Le Côté de Guermantes par Christophe Honoré, Comédie-Française, 2020.

      La conception dramatique du Côté de Guermantes imaginée par Christophe Honoré repose sur l’entrée de Marcel dans la société mondaine et la déception qui s’ensuit assez rapidement. La fascination initiale pour la duchesse et ceux qu’elle fréquente s’émousse en effet à la suite de deux soirées, la première chez la marquise de Villeparisis et la seconde chez les Guermantes honorés par la visite de la princesse de Parme. Issu de la petite bourgeoisie parisienne, Marcel, pour être reçu, sollicite son ami Robert qu’il va voir à Doncières pour lui demander d’intervenir auprès de sa tante Oriane. Il reste néanmoins bien en retrait, ne parvenant pas à entrer dans le jeu débridé des apparences et de la médisance à l’œuvre entre les habitués. Il en devient un spectateur discret et étonné, ne sachant pas se saisir d’occasions pour briller à travers des mots d’esprit ou des réponses rapides, ni répondre aux avances du baron de Charlus. Il est enfin rassuré par Swann apparu à la fin pour annoncer sa mort prochaine : la duchesse sort du lot dans cet univers prétentieux et médiocre tout en disparaissant dans les jardins des Champs-Élysées, entraînée par son mari pour participer à un nouveau dîner.

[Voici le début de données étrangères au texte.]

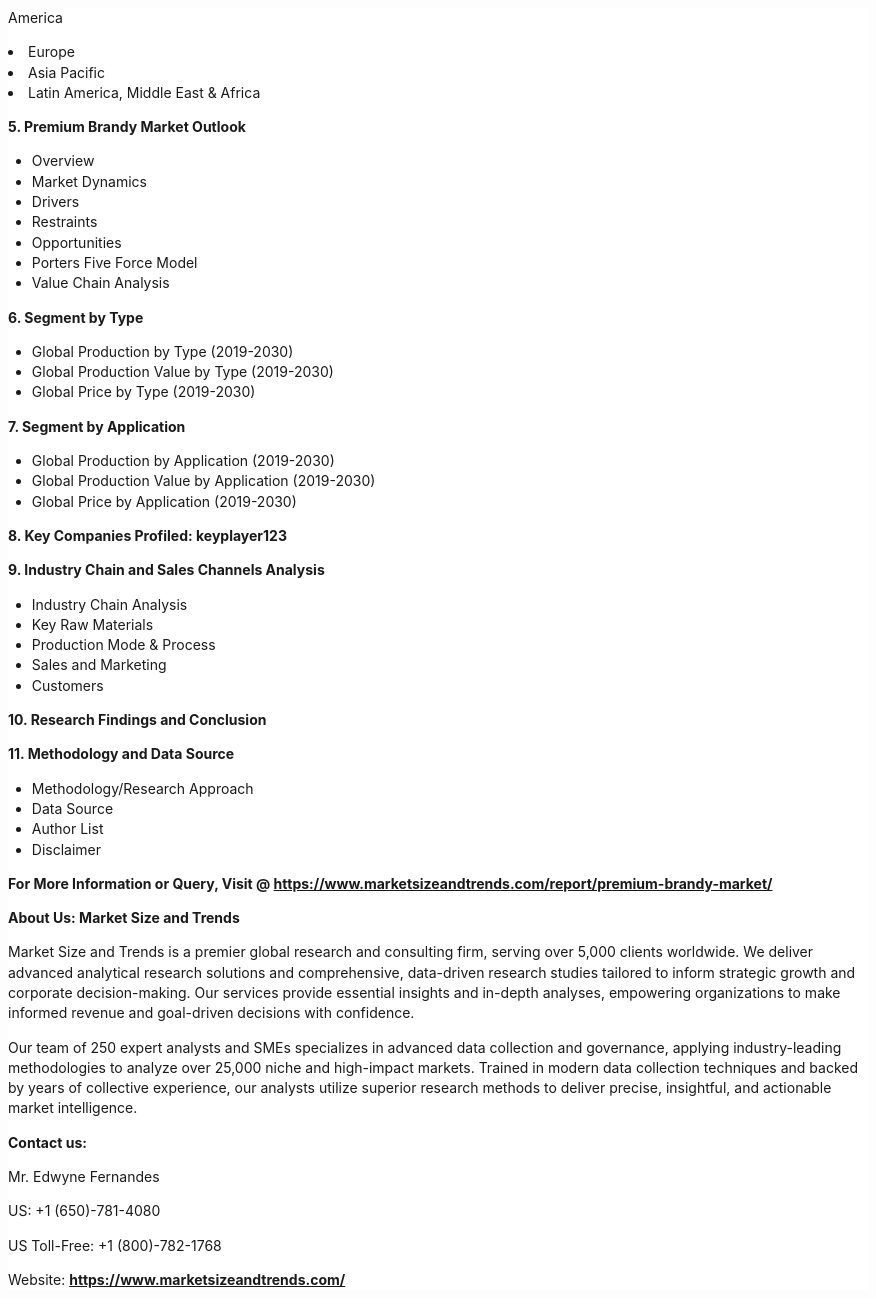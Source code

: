 America</li><li>Europe</li><li>Asia Pacific</li><li>Latin America, Middle East &amp; Africa</li></ul><p><strong>5. Premium Brandy Market Outlook</strong></p><ul><li>Overview</li><li>Market Dynamics</li><li>Drivers</li><li>Restraints</li><li>Opportunities</li><li>Porters Five Force Model</li><li>Value Chain Analysis&nbsp;</li></ul><p><strong>6. Segment by Type</strong></p><ul><li>Global Production by Type (2019-2030)</li><li>Global Production Value by Type (2019-2030)</li><li>Global Price by Type (2019-2030)</li></ul><p><strong>7. Segment by Application</strong></p><ul><li>Global Production by Application (2019-2030)</li><li>Global Production Value by Application (2019-2030)</li><li>Global Price by Application (2019-2030)</li></ul><p><strong>8. Key Companies Profiled: keyplayer123</strong></p><p><strong>9. Industry Chain and Sales Channels Analysis</strong></p><ul><li>Industry Chain Analysis</li><li>Key Raw Materials</li><li>Production Mode &amp; Process</li><li>Sales and Marketing</li><li>Customers</li></ul><p><strong>10. Research Findings and Conclusion</strong></p><p><strong>11. Methodology and Data Source</strong></p><ul><li>Methodology/Research Approach</li><li>Data Source</li><li>Author List</li><li>Disclaimer</li></ul></p><p><strong>For More Information or Query, Visit @ <a href="https://www.marketsizeandtrends.com/report/premium-brandy-market/">https://www.marketsizeandtrends.com/report/premium-brandy-market/</a></strong></p><p><strong>About Us: Market Size and Trends</strong></p><p>Market Size and Trends is a premier global research and consulting firm, serving over 5,000 clients worldwide. We deliver advanced analytical research solutions and comprehensive, data-driven research studies tailored to inform strategic growth and corporate decision-making. Our services provide essential insights and in-depth analyses, empowering organizations to make informed revenue and goal-driven decisions with confidence.</p><p>Our team of 250 expert analysts and SMEs specializes in advanced data collection and governance, applying industry-leading methodologies to analyze over 25,000 niche and high-impact markets. Trained in modern data collection techniques and backed by years of collective experience, our analysts utilize superior research methods to deliver precise, insightful, and actionable market intelligence.</p><p><strong>Contact us:</strong></p><p>Mr. Edwyne Fernandes</p><p>US: +1 (650)-781-4080</p><p>US Toll-Free: +1 (800)-782-1768</p><p>Website: <strong><a href="https://www.marketsizeandtrends.com/">https://www.marketsizeandtrends.com/</a></strong></p>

      La mise en scène de Christophe Honoré ne se contente cependant pas de montrer en raccourci ce cheminement frustré du jeune homme, elle propose une interprétation explicite de certaines relations plus ambiguës en matière d’homosexualité par exemple. La question ne se pose pas vraiment pour le baron de Charlus, plaisamment interprété par Serge Bagdassarian grâce à des postures affectées : son secret sur ses préférences pour les jeunes hommes sera révélé dans Sodome et Gomorrhe. Les yeux se portent en particulier sur l’amitié privilégiée de Marcel et Robert de Saint-Loup. Christophe Honoré les rend plus proches l’un de l’autre que ne l’avait peut-être voulu Proust, dès lors que Stéphane Varupenne (Marcel) et Sébastien Pouderoux (Robert) discutent de l’art militaire enlacés autour d’un feu dans une intimité explicite tout en restant purs amis. Les regards énigmatiques de la duchesse et les reproches adressés à Marcel sur sa timidité laissent, d’autre part, transparaître son attirance discrète pour le jeune homme. Le duc de Guermantes imbu de suffisance a enfin l’air idiot. Christophe Honoré fait ainsi des choix qui nous renseignent davantage sur sa propre réception du Côté de Guermantes et, sans doute, sur son expérience avec l’entrée dans le show-biz dont le fonctionnement étroit de l’entre-soi reproduit le même type de comportement fondé sur le paraître et le sentiment d’autosatisfaction.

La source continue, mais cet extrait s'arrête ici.